The strategies in monopolistic competition are what most marketing management textbooks recommend. Product strategies are based on differentiation and positioning with some branding and packaging. Pricing strategies permit some degree of linear and nonlinear pricing (typically, promos, combos, long-term agreements). Promotion strategies are connected to pull strategies such as advertising, personal selling, and customer relationship management. Distribution strategies can rely on more sophisticated push strategies such as using higher-level channels with more value added (insurance, advisory, financing, etc.) as well as advanced logistics and supply chain management.
Firms operating in oligopolistic competition tend to have much higher profits (EVA between 4% and 10%). Some industries operate as true oligopolies: colas, corn flakes, peanut butter, cellular telephony, oil, some branded products, etc.
The core of an oligopoly strategy is that firms do not compete on the basis of some aspects of the marketing mix—typically price.
Figure 12.2 shows that strategies in perfect and monopolistic competition are based on actions, whereas strategies in oligopolies and monopolies are based on resources. For oligopolies the key resource is maturity—the ability of the competitors to avoid competing.
Firms operating as a pure monopoly have much higher profits (EVA above 10%). Typical monopolistic firms include Microsoft (Windows and Office), Intel (in some products), some utilities with market protection, and some pharmaceutical firms (in products protected by patents).

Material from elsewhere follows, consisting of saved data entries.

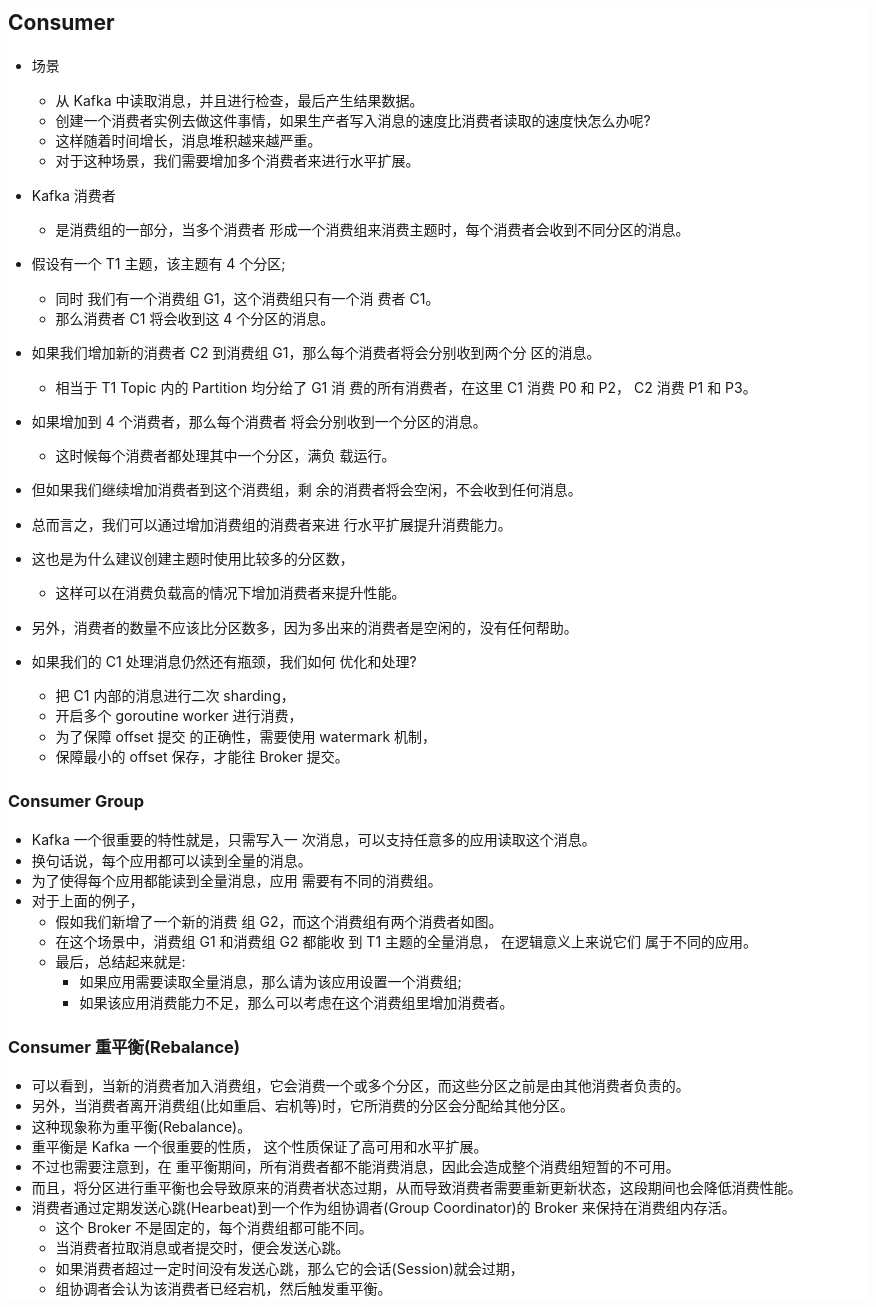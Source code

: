## Consumer

- 场景
  - 从 Kafka 中读取消息，并且进行检查，最后产生结果数据。
  - 创建一个消费者实例去做这件事情，如果生产者写入消息的速度比消费者读取的速度快怎么办呢?
  - 这样随着时间增⻓，消息堆积越来越严重。
  - 对于这种场景，我们需要增加多个消费者来进行水平扩展。
- Kafka 消费者
  - 是消费组的一部分，当多个消费者 形成一个消费组来消费主题时，每个消费者会收到不同分区的消息。
- 假设有一个 T1 主题，该主题有 4 个分区;
  - 同时 我们有一个消费组 G1，这个消费组只有一个消 费者 C1。
  - 那么消费者 C1 将会收到这 4 个分区的消息。

- 如果我们增加新的消费者 C2 到消费组 G1，那么每个消费者将会分别收到两个分 区的消息。
  - 相当于 T1 Topic 内的 Partition 均分给了 G1 消 费的所有消费者，在这里 C1 消费 P0 和 P2， C2 消费 P1 和 P3。

- 如果增加到 4 个消费者，那么每个消费者 将会分别收到一个分区的消息。
  - 这时候每个消费者都处理其中一个分区，满负 载运行。

- 但如果我们继续增加消费者到这个消费组，剩 余的消费者将会空闲，不会收到任何消息。
- 总而言之，我们可以通过增加消费组的消费者来进 行水平扩展提升消费能力。

- 这也是为什么建议创建主题时使用比较多的分区数， 
  - 这样可以在消费负载高的情况下增加消费者来提升性能。
- 另外，消费者的数量不应该比分区数多，因为多出来的消费者是空闲的，没有任何帮助。

- 如果我们的 C1 处理消息仍然还有瓶颈，我们如何 优化和处理?
  - 把 C1 内部的消息进行二次 sharding，
  - 开启多个 goroutine worker 进行消费，
  - 为了保障 offset 提交 的正确性，需要使用 watermark 机制，
  - 保障最小的 offset 保存，才能往 Broker 提交。

### Consumer Group
- Kafka 一个很重要的特性就是，只需写入一 次消息，可以支持任意多的应用读取这个消息。
- 换句话说，每个应用都可以读到全量的消息。 
- 为了使得每个应用都能读到全量消息，应用 需要有不同的消费组。
- 对于上面的例子，
  - 假如我们新增了一个新的消费 组 G2，而这个消费组有两个消费者如图。
  - 在这个场景中，消费组 G1 和消费组 G2 都能收 到 T1 主题的全量消息，
    在逻辑意义上来说它们 属于不同的应用。
  - 最后，总结起来就是:
    - 如果应用需要读取全量消息，那么请为该应用设置一个消费组;
    - 如果该应用消费能力不足，那么可以考虑在这个消费组里增加消费者。

### Consumer 重平衡(Rebalance) 
- 可以看到，当新的消费者加入消费组，它会消费一个或多个分区，而这些分区之前是由其他消费者负责的。
- 另外，当消费者离开消费组(比如重启、宕机等)时，它所消费的分区会分配给其他分区。
- 这种现象称为重平衡(Rebalance)。
- 重平衡是 Kafka 一个很重要的性质， 这个性质保证了高可用和水平扩展。
- 不过也需要注意到，在 重平衡期间，所有消费者都不能消费消息，因此会造成整个消费组短暂的不可用。
- 而且，将分区进行重平衡也会导致原来的消费者状态过期，从而导致消费者需要重新更新状态，这段期间也会降低消费性能。 
- 消费者通过定期发送心跳(Hearbeat)到一个作为组协调者(Group Coordinator)的 Broker 来保持在消费组内存活。
  - 这个 Broker 不是固定的，每个消费组都可能不同。
  - 当消费者拉取消息或者提交时，便会发送心跳。
  - 如果消费者超过一定时间没有发送心跳，那么它的会话(Session)就会过期，
  - 组协调者会认为该消费者已经宕机，然后触发重平衡。
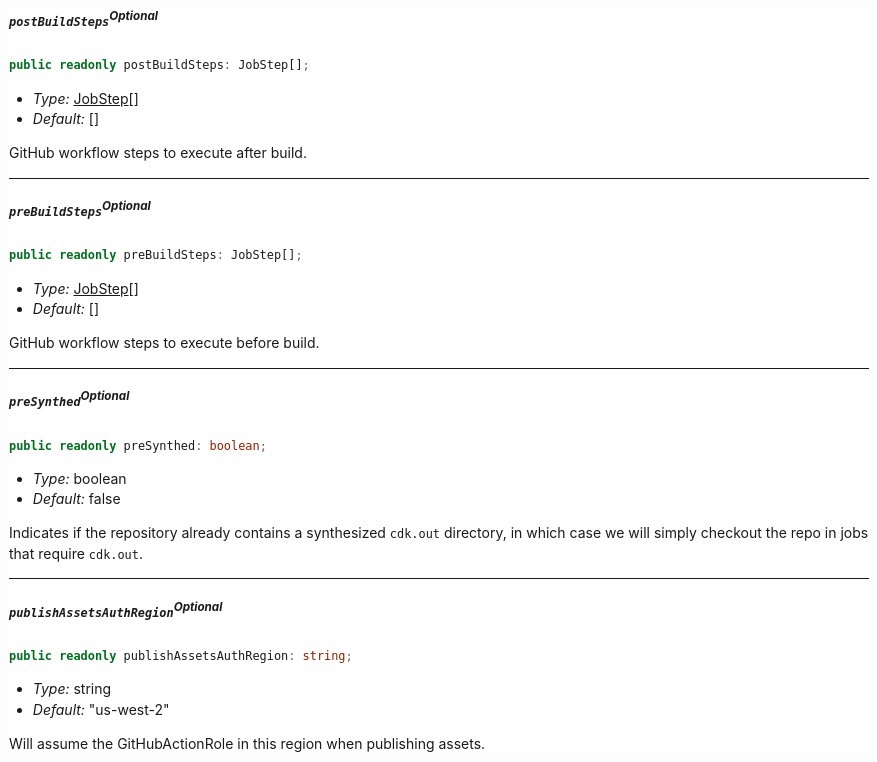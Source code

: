 
##### `postBuildSteps`<sup>Optional</sup> <a name="postBuildSteps" id="cdk-pipelines-github.GitHubWorkflowProps.property.postBuildSteps"></a>

```typescript
public readonly postBuildSteps: JobStep[];
```

- *Type:* <a href="#cdk-pipelines-github.JobStep">JobStep</a>[]
- *Default:* []

GitHub workflow steps to execute after build.

---

##### `preBuildSteps`<sup>Optional</sup> <a name="preBuildSteps" id="cdk-pipelines-github.GitHubWorkflowProps.property.preBuildSteps"></a>

```typescript
public readonly preBuildSteps: JobStep[];
```

- *Type:* <a href="#cdk-pipelines-github.JobStep">JobStep</a>[]
- *Default:* []

GitHub workflow steps to execute before build.

---

##### `preSynthed`<sup>Optional</sup> <a name="preSynthed" id="cdk-pipelines-github.GitHubWorkflowProps.property.preSynthed"></a>

```typescript
public readonly preSynthed: boolean;
```

- *Type:* boolean
- *Default:* false

Indicates if the repository already contains a synthesized `cdk.out` directory, in which case we will simply checkout the repo in jobs that require `cdk.out`.

---

##### `publishAssetsAuthRegion`<sup>Optional</sup> <a name="publishAssetsAuthRegion" id="cdk-pipelines-github.GitHubWorkflowProps.property.publishAssetsAuthRegion"></a>

```typescript
public readonly publishAssetsAuthRegion: string;
```

- *Type:* string
- *Default:* "us-west-2"

Will assume the GitHubActionRole in this region when publishing assets.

Monopolistic strategies are based on unique inimitable resources. The stronger such resources are, the higher the entry barriers. The word "resources" has a wider meaning here: experience, technology, innovation, capital, relationship with customers or channels, customer switching costs, economies of scale or scope, control of channels, strong image, and government policy such as patents or market protection (utilities).

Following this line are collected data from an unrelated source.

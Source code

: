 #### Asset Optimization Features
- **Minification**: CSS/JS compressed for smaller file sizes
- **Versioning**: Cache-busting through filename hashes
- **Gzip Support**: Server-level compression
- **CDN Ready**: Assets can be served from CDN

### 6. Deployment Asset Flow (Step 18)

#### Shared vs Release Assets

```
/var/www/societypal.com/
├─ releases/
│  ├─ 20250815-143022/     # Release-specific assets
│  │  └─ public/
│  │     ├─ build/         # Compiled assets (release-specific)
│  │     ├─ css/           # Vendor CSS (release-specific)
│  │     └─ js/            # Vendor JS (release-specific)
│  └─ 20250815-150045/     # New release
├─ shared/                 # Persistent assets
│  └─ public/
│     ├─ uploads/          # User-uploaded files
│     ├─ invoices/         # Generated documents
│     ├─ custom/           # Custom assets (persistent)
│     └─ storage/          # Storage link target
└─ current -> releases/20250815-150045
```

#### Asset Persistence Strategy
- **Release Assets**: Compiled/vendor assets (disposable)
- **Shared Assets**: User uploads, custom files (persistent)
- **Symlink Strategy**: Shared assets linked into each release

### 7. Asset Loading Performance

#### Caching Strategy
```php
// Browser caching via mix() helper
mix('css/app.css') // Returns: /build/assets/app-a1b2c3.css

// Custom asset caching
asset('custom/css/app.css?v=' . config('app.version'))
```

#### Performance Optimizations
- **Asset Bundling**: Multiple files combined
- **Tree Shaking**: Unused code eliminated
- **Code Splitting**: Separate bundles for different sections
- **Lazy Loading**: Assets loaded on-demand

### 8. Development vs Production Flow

In some cases new entrants are unavoidable and in such cases it is better for a monopoly to soften the competition and play an oligopolistic "friendly collusion" strategy.
You may wonder how to determine what competitive environment your firm or industry operates in. Porter's five forces model helps to determine where an industry or firm operates in terms of perfect or monopolistic competition. Industrial economics developed a model called "the supergame," based on game theory, which helps to see whether an industry can operate as an oligopoly. Industrial economics and the resource based view (RBV) of the firm developed parallel models to determine whether a firm can operate as an oligopoly or whether a single firm can be a full monopoly.

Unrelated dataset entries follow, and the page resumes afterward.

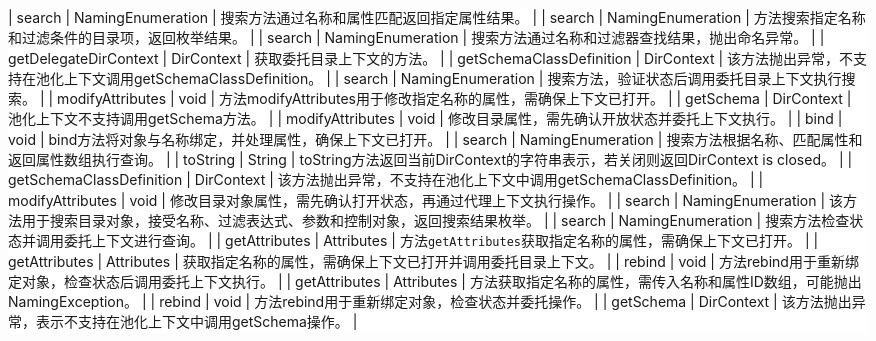 | search | NamingEnumeration<SearchResult> | 搜索方法通过名称和属性匹配返回指定属性结果。 |
| search | NamingEnumeration<SearchResult> | 方法搜索指定名称和过滤条件的目录项，返回枚举结果。 |
| search | NamingEnumeration<SearchResult> | 搜索方法通过名称和过滤器查找结果，抛出命名异常。 |
| getDelegateDirContext | DirContext | 获取委托目录上下文的方法。 |
| getSchemaClassDefinition | DirContext | 该方法抛出异常，不支持在池化上下文调用getSchemaClassDefinition。 |
| search | NamingEnumeration<SearchResult> | 搜索方法，验证状态后调用委托目录上下文执行搜索。 |
| modifyAttributes | void | 方法modifyAttributes用于修改指定名称的属性，需确保上下文已打开。 |
| getSchema | DirContext | 池化上下文不支持调用getSchema方法。 |
| modifyAttributes | void | 修改目录属性，需先确认开放状态并委托上下文执行。 |
| bind | void | bind方法将对象与名称绑定，并处理属性，确保上下文已打开。 |
| search | NamingEnumeration<SearchResult> | 搜索方法根据名称、匹配属性和返回属性数组执行查询。 |
| toString | String | toString方法返回当前DirContext的字符串表示，若关闭则返回DirContext is closed。 |
| getSchemaClassDefinition | DirContext | 该方法抛出异常，不支持在池化上下文中调用getSchemaClassDefinition。 |
| modifyAttributes | void | 修改目录对象属性，需先确认打开状态，再通过代理上下文执行操作。 |
| search | NamingEnumeration<SearchResult> | 该方法用于搜索目录对象，接受名称、过滤表达式、参数和控制对象，返回搜索结果枚举。 |
| search | NamingEnumeration<SearchResult> | 搜索方法检查状态并调用委托上下文进行查询。 |
| getAttributes | Attributes | 方法`getAttributes`获取指定名称的属性，需确保上下文已打开。 |
| getAttributes | Attributes | 获取指定名称的属性，需确保上下文已打开并调用委托目录上下文。 |
| rebind | void | 方法rebind用于重新绑定对象，检查状态后调用委托上下文执行。 |
| getAttributes | Attributes | 方法获取指定名称的属性，需传入名称和属性ID数组，可能抛出NamingException。 |
| rebind | void | 方法rebind用于重新绑定对象，检查状态并委托操作。 |
| getSchema | DirContext | 该方法抛出异常，表示不支持在池化上下文中调用getSchema操作。 |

Figure 12.3 provides a conclusion to this analysis of competition: you can place industries in the strategy-value model according to their life cycle. New products tend to be monopolistic, but when new competitors enter into the segment, competition becomes more intense, and the product may end up as a standard product in perfect competition. This helps us to understand why some industries typically create or destroy stock value.
I suggest that you use the information that has just been explained, to contrast your competitive environment, your strategies, and your financial results. This will help you to critique your firm's past decisions and eventually to have an idea about its future. If you have the time to repeat the same exercise with other firms or industries (my students have done it with thousands), you will be surprised by the consistency of the model. In further pages we will expand these insights. Be careful, EVA is also affected by the resource strategies as discussed below.